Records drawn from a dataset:
★ ★ ★ ★ ★ ★ ★

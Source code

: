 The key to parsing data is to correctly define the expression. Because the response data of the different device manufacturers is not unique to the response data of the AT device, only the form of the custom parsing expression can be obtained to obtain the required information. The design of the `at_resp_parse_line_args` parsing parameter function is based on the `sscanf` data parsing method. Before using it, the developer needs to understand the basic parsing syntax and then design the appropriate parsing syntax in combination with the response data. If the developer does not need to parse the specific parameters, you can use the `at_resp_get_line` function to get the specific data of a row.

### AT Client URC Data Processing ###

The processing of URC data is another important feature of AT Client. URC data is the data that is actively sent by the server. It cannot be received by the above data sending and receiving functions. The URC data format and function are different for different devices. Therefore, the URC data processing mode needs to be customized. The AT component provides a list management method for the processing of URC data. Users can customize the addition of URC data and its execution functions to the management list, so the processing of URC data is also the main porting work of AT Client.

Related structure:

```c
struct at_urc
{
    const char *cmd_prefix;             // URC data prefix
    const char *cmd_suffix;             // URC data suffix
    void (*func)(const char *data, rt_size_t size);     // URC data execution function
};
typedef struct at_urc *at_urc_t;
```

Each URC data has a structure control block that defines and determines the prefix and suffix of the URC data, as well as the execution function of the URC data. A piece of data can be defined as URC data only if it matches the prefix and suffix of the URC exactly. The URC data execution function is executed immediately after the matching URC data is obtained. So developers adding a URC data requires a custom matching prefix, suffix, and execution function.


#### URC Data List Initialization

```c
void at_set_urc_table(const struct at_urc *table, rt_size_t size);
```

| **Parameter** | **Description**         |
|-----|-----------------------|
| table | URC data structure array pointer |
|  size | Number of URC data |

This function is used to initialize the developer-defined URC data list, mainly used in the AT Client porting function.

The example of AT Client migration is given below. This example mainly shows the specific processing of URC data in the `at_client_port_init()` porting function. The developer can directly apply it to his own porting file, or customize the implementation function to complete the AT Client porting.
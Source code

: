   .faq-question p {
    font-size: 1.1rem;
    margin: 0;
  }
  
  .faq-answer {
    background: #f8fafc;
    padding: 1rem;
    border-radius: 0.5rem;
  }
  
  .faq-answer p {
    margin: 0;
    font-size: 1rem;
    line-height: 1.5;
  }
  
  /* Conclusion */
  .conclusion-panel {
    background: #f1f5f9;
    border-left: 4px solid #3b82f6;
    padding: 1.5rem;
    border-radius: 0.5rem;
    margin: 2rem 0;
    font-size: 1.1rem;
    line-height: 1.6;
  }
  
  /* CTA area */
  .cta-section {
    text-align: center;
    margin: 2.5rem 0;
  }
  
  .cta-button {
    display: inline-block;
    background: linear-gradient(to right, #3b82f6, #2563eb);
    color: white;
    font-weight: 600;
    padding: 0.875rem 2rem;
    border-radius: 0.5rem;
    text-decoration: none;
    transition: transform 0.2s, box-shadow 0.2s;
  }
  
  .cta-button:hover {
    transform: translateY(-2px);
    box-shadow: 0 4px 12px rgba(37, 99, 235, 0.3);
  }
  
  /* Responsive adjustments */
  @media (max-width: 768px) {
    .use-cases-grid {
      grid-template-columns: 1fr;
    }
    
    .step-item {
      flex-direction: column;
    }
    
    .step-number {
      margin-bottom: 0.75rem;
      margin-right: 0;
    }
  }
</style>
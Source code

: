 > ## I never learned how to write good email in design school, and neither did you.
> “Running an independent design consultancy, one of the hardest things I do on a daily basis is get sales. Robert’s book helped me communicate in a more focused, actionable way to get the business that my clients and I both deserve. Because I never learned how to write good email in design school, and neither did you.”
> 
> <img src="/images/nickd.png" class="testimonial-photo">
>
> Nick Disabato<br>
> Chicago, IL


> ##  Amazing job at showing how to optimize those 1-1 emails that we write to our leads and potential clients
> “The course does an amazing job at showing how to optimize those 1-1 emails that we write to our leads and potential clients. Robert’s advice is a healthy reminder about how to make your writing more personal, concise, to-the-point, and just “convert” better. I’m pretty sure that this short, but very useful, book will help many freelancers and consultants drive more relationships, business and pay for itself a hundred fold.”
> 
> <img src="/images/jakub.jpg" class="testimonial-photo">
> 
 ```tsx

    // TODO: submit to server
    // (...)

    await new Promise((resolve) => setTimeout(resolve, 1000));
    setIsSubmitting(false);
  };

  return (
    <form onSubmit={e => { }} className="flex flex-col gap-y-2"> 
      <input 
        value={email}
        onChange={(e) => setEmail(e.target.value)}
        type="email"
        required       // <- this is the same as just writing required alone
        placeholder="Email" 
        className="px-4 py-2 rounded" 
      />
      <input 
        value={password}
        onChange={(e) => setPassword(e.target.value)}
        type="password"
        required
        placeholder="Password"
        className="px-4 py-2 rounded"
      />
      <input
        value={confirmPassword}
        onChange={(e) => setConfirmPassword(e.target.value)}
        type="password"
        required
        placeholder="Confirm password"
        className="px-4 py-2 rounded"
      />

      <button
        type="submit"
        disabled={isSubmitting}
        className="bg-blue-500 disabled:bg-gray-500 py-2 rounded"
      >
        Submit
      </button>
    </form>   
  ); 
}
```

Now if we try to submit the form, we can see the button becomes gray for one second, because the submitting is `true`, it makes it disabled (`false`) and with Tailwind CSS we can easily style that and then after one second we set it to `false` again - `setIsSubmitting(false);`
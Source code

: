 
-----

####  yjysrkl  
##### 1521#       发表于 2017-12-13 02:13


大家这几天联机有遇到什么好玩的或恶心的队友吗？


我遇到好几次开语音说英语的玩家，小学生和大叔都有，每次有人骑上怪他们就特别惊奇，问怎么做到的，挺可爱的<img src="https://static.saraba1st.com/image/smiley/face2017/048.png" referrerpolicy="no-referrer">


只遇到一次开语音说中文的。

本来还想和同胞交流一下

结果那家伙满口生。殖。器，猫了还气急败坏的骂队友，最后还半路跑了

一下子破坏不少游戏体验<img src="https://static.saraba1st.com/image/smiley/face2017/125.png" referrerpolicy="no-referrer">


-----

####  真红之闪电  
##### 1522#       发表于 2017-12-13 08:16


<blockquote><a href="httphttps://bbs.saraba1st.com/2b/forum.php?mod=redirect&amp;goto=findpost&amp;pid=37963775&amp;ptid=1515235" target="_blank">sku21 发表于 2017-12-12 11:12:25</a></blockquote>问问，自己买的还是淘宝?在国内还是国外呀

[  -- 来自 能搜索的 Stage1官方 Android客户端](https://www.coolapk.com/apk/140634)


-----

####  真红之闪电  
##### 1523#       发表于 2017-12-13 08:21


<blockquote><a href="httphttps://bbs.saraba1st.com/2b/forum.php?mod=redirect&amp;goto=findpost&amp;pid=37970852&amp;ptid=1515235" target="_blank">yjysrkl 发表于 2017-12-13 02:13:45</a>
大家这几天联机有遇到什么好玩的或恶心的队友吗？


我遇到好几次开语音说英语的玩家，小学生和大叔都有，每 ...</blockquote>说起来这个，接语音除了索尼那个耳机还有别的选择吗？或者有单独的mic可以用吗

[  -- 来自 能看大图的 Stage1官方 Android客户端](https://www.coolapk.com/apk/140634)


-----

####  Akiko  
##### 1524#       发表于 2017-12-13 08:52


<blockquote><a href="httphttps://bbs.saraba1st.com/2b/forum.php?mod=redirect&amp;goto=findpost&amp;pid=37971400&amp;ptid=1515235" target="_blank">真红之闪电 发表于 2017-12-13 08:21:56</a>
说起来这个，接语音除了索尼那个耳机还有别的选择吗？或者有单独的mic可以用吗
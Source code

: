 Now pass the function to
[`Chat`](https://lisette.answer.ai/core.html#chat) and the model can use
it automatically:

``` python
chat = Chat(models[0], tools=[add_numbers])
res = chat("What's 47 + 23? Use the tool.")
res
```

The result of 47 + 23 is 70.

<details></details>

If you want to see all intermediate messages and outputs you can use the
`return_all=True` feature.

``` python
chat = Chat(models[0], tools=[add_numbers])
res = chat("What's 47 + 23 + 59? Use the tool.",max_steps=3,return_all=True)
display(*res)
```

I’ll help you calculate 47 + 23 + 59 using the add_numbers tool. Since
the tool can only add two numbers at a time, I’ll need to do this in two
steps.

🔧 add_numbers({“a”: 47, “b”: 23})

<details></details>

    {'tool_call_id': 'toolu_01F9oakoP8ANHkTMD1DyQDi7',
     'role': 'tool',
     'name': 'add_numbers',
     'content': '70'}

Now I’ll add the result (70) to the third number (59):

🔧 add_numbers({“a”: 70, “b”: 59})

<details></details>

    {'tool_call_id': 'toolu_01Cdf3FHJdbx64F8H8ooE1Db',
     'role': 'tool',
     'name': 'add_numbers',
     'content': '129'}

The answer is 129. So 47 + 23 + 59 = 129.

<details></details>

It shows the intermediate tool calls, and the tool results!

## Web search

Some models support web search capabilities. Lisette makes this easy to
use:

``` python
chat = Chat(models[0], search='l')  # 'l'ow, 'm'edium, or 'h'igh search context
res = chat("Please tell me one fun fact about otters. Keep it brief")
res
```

★ ★ ★ ★ ★ ★ ★

(Task goal):
Return from the data every line that holds "disabled".

(Solution for this problem):
        disabled={isSubmitting}
        className="bg-blue-500 disabled:bg-gray-500 py-2 rounded"
Now if we try to submit the form, we can see the button becomes gray for one second, because the submitting is `true`, it makes it disabled (`false`) and with Tailwind CSS we can easily style that and then after one second we set it to `false` again - `setIsSubmitting(false);`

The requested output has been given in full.